## Problem to work on
Among the entries that follow, locate the line with "title=Make ATPs cooperate]" and the line with "To obtain the". Output those lines and all lines in between, exactly, minus the pictures.

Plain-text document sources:
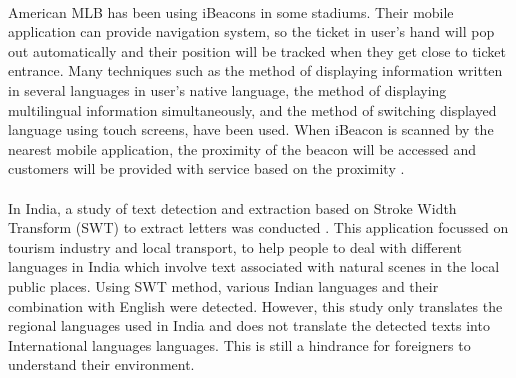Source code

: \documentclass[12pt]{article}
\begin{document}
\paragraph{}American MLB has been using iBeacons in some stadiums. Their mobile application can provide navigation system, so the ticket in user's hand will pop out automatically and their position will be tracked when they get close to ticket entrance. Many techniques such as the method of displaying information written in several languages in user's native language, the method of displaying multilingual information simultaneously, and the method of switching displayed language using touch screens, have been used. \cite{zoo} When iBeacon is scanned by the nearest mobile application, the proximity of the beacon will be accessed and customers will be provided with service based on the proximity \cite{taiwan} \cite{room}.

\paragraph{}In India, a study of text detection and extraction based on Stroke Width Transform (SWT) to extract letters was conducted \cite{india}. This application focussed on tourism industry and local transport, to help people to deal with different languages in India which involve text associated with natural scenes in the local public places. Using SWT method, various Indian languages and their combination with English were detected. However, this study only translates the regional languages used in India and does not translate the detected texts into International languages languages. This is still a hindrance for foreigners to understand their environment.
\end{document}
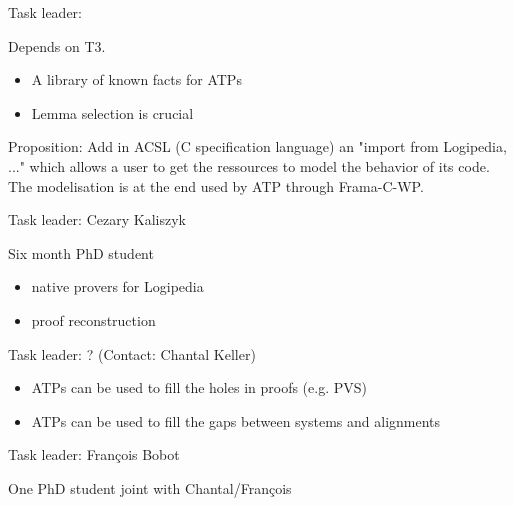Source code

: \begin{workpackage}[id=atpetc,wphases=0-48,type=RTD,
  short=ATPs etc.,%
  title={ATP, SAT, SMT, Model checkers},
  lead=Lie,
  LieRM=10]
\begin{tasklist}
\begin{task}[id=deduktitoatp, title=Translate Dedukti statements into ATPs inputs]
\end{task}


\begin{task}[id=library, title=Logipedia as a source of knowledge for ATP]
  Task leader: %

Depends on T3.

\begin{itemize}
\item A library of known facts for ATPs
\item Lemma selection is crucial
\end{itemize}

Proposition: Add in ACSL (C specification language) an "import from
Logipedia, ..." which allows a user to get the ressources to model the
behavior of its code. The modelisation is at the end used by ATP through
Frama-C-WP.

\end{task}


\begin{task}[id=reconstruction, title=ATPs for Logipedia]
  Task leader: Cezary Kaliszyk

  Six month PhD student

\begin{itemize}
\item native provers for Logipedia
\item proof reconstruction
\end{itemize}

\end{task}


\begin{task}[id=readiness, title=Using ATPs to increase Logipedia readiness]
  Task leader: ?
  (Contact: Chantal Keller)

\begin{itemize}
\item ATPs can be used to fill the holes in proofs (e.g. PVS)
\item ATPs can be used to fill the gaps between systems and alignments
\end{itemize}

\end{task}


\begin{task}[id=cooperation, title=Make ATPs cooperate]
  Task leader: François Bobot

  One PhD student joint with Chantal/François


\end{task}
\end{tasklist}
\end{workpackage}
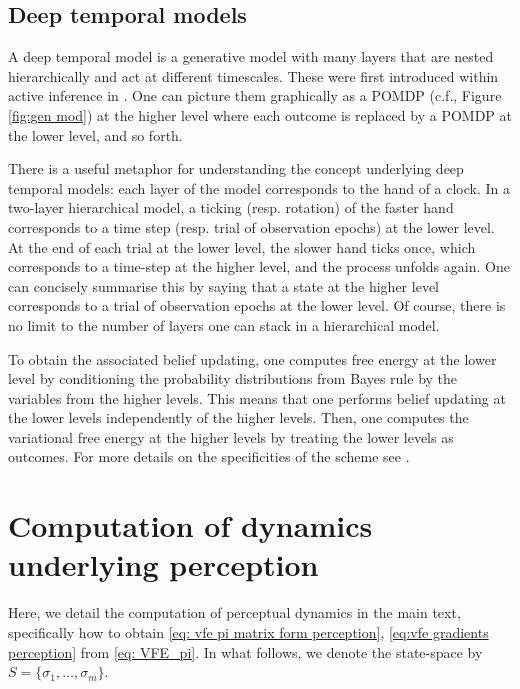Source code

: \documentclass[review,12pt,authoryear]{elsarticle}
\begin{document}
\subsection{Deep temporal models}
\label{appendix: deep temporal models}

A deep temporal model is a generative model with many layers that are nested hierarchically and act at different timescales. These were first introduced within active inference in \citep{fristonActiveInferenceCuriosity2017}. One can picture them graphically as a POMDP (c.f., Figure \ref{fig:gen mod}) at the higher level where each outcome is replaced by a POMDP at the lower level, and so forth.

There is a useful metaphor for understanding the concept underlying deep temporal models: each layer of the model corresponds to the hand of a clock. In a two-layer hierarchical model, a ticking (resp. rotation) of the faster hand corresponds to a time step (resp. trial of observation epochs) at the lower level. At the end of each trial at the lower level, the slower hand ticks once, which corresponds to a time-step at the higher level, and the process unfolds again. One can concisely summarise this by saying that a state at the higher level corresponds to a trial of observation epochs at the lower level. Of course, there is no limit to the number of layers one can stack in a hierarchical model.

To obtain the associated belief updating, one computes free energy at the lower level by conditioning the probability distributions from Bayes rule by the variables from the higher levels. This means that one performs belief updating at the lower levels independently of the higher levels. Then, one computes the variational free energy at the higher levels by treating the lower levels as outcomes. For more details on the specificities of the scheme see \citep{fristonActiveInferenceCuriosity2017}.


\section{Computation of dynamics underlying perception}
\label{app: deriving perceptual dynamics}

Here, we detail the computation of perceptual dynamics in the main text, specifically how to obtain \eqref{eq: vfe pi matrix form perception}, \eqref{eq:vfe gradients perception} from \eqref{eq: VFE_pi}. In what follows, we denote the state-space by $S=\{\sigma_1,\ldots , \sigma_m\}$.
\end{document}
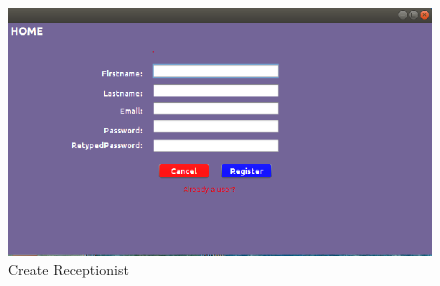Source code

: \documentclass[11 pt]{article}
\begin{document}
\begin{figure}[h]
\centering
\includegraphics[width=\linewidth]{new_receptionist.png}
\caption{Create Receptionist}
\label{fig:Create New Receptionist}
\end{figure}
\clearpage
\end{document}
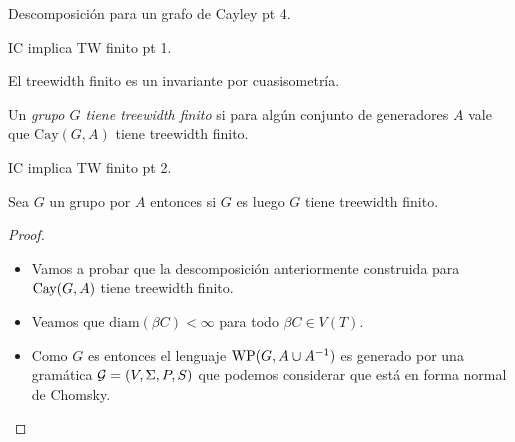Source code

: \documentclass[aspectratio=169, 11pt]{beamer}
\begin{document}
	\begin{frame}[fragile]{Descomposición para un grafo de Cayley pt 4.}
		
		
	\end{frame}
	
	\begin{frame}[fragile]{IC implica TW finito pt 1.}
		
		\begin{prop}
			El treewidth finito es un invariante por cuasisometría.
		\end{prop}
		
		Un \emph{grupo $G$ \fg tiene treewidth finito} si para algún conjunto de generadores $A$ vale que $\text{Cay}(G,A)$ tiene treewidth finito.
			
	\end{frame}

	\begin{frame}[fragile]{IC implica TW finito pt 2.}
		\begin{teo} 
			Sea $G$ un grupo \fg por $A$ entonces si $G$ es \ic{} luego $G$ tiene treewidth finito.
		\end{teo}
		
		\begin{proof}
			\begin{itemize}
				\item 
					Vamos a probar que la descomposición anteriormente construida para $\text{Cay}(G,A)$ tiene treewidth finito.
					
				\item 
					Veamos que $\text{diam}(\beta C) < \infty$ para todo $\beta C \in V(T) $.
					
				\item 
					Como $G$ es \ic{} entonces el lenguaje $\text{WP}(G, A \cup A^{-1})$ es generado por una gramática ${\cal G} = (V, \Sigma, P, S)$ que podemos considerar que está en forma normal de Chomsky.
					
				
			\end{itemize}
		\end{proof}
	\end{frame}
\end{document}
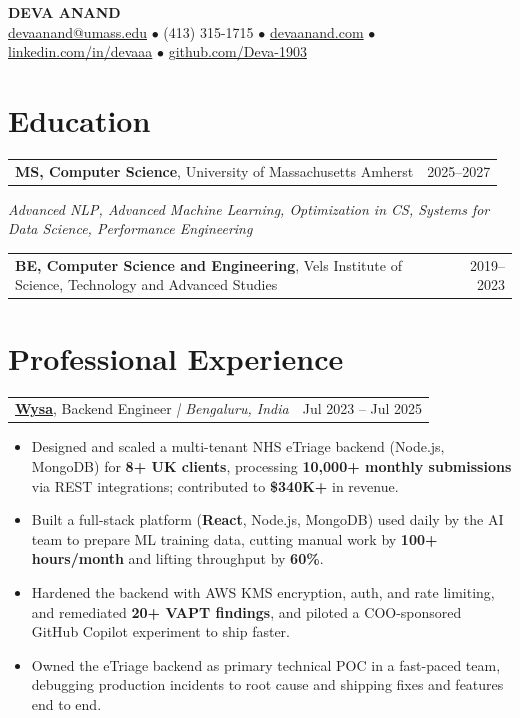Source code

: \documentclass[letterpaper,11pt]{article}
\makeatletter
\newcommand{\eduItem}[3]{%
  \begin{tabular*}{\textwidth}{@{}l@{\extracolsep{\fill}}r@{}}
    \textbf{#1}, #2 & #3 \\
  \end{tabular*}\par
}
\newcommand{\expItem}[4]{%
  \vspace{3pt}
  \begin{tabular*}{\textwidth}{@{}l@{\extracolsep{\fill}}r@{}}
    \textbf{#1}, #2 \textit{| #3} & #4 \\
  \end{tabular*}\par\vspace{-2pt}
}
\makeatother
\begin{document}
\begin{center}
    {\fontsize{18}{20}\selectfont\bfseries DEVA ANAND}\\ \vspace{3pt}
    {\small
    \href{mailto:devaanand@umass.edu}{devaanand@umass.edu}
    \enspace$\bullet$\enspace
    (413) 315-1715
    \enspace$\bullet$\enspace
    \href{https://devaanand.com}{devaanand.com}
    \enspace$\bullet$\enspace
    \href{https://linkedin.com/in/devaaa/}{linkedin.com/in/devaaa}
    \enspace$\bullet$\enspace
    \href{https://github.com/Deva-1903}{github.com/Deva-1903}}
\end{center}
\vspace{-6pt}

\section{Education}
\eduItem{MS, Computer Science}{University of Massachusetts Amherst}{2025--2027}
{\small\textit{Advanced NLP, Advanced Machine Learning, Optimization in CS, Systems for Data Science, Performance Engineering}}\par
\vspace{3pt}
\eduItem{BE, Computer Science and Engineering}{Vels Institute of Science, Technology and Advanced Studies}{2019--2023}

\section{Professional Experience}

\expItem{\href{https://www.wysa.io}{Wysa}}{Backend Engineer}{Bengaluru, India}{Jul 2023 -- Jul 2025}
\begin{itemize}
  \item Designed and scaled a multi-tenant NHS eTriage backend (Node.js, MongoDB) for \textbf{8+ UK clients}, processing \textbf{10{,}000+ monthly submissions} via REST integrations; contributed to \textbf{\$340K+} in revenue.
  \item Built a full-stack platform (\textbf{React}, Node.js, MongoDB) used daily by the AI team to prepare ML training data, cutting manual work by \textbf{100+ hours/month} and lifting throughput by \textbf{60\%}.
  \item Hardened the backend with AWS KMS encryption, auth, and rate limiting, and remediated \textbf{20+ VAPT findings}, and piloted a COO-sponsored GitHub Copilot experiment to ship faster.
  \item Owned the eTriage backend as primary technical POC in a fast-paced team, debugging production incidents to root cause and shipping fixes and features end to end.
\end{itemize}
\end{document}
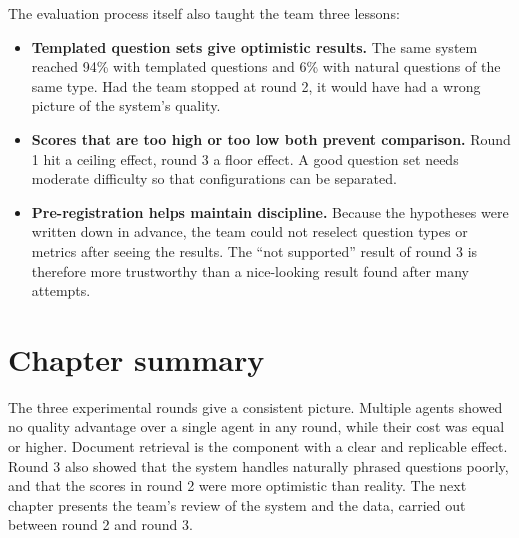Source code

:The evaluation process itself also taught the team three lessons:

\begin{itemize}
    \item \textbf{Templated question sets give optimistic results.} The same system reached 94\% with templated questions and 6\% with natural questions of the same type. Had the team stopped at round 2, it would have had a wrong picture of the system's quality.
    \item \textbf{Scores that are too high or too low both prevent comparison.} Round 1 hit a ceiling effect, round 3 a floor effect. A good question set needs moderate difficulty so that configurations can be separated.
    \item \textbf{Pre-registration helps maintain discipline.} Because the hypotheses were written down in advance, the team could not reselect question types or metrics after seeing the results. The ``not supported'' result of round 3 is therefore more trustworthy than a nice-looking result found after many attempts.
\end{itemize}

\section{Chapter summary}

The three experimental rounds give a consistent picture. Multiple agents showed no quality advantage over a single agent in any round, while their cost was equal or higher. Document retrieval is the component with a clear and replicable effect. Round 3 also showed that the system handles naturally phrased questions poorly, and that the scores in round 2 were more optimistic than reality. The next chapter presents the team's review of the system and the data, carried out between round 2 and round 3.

## Exercise response
\begin{task}[id=cooperation, title=Make ATPs cooperate]
  Task leader: François Bobot

  One PhD student joint with Chantal/François


\end{task}
\end{tasklist}
\end{workpackage}
Source code

: \documentclass[review,12pt,authoryear]{elsarticle}
\begin{document}
\subsection{Deep temporal models}
\label{appendix: deep temporal models}

A deep temporal model is a generative model with many layers that are nested hierarchically and act at different timescales. These were first introduced within active inference in \citep{fristonActiveInferenceCuriosity2017}. One can picture them graphically as a POMDP (c.f., Figure \ref{fig:gen mod}) at the higher level where each outcome is replaced by a POMDP at the lower level, and so forth.

There is a useful metaphor for understanding the concept underlying deep temporal models: each layer of the model corresponds to the hand of a clock. In a two-layer hierarchical model, a ticking (resp. rotation) of the faster hand corresponds to a time step (resp. trial of observation epochs) at the lower level. At the end of each trial at the lower level, the slower hand ticks once, which corresponds to a time-step at the higher level, and the process unfolds again. One can concisely summarise this by saying that a state at the higher level corresponds to a trial of observation epochs at the lower level. Of course, there is no limit to the number of layers one can stack in a hierarchical model.

To obtain the associated belief updating, one computes free energy at the lower level by conditioning the probability distributions from Bayes rule by the variables from the higher levels. This means that one performs belief updating at the lower levels independently of the higher levels. Then, one computes the variational free energy at the higher levels by treating the lower levels as outcomes. For more details on the specificities of the scheme see \citep{fristonActiveInferenceCuriosity2017}.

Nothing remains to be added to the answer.